During an interrogation conducted by sheriff's detectives, Campbell admitted to taking part in the robbery. But Campbell's lawyer, Assistant Public Defender David Lynch, told jurors they'll need some corroboration before they can convict his client.
"Ladies and gentlemen," Lynch said, "all they have is my client's confession." If anybody in Judge Cheryl Chun Meegan's courtroom thought they heard wrong, Lynch assured them they did not. "Yes," he said, "that is what I'm saying."
The "confession," Lynch said, was only a "story" Campbell told detectives hoping "it would get him out of the trouble he was into."
Lynch told his jury his client "is not very smart," that he carries an IQ of only 75 "low dull," the lawyer said, in the jargon of psychologists.
The attorney said he plans to call an expert on false confessions, University of Nevada psychology professor Deborah Davis. She will testify that even ordinary adults of average intelligence can resort to false confessions when they're under pressure from police.
"What you think is common sense what you would assume, namely, that somebody would not admit to a crime, a robbery, unless in fact they had committed that crime she will tell you that assumption, that common sense, just doesn't apply," Lynch said.
In his opening, Greene never identified the gunman in the shooting in the 5100 block of Hillsdale Avenue. The prosecutor said "they grabbed what they could" in the robbery and "they shot" Walker and ran away.
A witness who testified Tuesday said three men whom authorities identified as the defendants showed up at her apartment shortly before the murder. She said one of them flashed the gun and showed off a bulletproof vest and that she heard them call for a cab.
William White, the lawyer representing Hudson, said his client had no idea there was going to be a robbery that night. Hudson, White said, grew up "a fat kid" nicknamed "Pork Chop" by his mother, and became "a guy who wants to belong."
Shortly before the robbery, Hudson met up with Campbell, who, according to White, was more streetwise. Hudson "kind of looks up to him," White said.
When Walker drove up, Hudson went down from the apartment building to meet the cabbie, White said. Hudson took the front seat and talked with Walker about church and other things, according to White. Then, White said, the other two came along and the next thing Hudson knew the robbery was on.
Hudson told detectives somebody pulled him out of the front seat, then, "I heard some shots and I ran," according to White.

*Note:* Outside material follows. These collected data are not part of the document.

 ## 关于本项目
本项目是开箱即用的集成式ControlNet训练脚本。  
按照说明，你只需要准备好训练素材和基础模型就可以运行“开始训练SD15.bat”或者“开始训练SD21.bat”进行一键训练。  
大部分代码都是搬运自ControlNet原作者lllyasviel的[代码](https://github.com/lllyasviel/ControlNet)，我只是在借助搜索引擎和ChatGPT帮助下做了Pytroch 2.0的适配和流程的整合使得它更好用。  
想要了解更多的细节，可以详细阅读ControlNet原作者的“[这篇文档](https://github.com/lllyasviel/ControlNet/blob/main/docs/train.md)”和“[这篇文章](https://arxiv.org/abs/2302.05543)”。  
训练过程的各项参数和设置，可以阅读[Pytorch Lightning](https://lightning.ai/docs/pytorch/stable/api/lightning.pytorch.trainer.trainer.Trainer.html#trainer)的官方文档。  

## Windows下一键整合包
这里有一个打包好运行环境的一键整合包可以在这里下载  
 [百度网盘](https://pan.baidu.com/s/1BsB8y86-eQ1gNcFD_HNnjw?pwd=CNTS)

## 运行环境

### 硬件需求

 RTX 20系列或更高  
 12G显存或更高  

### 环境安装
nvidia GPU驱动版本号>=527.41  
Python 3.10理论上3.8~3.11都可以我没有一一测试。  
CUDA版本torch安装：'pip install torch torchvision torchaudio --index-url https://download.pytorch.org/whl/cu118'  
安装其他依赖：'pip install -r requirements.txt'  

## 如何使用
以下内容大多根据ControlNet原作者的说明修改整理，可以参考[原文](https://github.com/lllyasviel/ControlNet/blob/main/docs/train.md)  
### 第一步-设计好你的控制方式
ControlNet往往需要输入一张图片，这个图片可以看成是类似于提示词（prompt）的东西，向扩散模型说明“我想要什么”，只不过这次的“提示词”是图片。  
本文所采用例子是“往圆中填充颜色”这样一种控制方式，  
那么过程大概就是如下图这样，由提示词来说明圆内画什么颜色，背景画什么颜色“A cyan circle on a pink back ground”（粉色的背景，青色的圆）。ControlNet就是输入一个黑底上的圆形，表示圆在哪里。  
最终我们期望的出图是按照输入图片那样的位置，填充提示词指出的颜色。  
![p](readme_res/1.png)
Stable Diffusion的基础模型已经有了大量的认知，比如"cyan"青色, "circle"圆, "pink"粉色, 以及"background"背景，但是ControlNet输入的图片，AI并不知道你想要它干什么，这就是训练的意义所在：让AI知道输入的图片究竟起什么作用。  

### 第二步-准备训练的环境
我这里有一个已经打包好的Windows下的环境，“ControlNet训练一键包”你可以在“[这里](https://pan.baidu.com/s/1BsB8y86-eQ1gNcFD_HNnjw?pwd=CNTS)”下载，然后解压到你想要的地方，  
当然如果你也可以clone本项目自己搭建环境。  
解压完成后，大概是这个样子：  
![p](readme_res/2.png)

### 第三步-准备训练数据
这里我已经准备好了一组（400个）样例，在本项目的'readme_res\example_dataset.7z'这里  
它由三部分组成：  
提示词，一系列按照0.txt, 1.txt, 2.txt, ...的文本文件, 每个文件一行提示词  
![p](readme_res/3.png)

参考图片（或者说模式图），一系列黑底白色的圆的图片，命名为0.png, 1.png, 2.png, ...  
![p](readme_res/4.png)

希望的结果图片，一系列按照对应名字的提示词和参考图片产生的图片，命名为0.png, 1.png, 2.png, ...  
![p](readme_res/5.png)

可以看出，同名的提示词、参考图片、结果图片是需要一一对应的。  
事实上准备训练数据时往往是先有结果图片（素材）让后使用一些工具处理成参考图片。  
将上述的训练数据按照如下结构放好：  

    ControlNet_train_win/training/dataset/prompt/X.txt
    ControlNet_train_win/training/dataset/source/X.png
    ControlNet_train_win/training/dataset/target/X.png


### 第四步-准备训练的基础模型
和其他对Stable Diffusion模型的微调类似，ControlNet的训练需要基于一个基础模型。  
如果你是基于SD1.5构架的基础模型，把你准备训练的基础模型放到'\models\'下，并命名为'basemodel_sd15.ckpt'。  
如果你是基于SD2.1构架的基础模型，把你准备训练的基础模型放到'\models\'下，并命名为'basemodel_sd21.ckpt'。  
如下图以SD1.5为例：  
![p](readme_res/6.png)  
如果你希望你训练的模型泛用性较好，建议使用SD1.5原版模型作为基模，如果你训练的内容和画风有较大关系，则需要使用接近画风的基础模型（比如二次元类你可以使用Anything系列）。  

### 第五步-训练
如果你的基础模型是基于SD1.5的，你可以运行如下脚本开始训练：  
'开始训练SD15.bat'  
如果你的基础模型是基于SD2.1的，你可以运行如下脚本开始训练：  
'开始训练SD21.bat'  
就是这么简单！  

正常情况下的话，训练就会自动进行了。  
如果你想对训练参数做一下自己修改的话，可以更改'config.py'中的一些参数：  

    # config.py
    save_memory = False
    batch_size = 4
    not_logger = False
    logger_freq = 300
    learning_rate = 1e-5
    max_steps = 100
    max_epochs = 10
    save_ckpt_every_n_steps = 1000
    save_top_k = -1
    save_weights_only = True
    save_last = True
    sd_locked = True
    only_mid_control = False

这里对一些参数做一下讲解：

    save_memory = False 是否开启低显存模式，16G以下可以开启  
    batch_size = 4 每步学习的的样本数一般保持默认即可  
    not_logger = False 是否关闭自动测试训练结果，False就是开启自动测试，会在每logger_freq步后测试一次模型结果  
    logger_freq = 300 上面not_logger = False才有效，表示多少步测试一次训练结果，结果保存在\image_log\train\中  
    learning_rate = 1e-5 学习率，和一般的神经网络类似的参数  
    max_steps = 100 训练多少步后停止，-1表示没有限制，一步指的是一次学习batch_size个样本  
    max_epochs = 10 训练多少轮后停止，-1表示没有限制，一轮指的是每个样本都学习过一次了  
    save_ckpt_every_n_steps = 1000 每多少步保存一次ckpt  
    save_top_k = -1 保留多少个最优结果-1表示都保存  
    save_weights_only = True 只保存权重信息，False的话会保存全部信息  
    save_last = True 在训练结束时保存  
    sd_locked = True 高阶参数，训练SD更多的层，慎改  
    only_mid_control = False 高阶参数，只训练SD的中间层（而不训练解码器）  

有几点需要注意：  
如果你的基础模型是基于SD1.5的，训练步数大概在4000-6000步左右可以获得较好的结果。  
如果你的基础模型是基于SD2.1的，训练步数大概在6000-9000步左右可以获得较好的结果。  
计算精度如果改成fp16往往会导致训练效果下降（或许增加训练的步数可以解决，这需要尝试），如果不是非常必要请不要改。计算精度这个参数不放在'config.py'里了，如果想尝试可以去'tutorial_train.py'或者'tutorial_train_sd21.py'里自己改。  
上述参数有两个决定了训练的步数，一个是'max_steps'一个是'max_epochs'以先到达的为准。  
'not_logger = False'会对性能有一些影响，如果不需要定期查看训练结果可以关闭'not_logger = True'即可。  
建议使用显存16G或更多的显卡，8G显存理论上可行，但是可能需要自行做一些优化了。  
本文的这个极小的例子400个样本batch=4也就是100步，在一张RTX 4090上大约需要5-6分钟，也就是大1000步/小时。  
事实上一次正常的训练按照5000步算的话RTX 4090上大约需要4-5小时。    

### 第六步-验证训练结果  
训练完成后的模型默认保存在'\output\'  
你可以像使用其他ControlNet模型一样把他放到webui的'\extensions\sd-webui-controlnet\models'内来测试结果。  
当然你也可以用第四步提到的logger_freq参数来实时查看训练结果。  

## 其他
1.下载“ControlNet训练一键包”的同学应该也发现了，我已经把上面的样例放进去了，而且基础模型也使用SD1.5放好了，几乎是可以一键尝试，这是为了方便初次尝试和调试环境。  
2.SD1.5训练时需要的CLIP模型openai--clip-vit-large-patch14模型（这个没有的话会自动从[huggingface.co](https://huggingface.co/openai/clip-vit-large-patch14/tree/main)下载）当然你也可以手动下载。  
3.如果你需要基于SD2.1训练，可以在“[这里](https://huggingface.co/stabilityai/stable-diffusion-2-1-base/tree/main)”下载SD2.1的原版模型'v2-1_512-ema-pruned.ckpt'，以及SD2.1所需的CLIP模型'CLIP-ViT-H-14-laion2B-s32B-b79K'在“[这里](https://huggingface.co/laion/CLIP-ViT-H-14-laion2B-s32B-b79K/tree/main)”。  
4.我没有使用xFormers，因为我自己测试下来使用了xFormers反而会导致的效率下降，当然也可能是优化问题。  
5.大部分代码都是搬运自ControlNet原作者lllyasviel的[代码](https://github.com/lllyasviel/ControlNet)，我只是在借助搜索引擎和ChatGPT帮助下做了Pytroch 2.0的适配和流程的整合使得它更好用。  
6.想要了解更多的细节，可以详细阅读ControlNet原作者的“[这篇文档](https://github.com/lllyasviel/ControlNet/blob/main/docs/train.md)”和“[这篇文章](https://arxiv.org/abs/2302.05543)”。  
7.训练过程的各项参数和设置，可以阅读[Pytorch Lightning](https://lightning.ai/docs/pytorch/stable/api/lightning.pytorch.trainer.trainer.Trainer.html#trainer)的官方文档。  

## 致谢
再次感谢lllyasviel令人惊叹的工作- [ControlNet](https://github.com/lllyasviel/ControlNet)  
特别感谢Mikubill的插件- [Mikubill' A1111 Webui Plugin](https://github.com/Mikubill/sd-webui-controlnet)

Taylor's lawyer, Michael Bowman, said, "You will hear no evidence that Mr. Taylor possessed a gun. You'll hear no evidence that Mr. Taylor ever called for a taxicab. You'll hear no evidence that he participated in any way, shape or form in any plan to rob anybody. You'll hear no evidence, that he took anything or he received anything in the course of any robbery, because there is no evidence."
Before the defense lawyers told their juries what they thought the evidence would show, Greene said, "You're going to hear a lot of lies in this case. You're going to hear a lot of excuses. When it's all said and done, there will be one thing and one thing only, and that will be first-degree murder."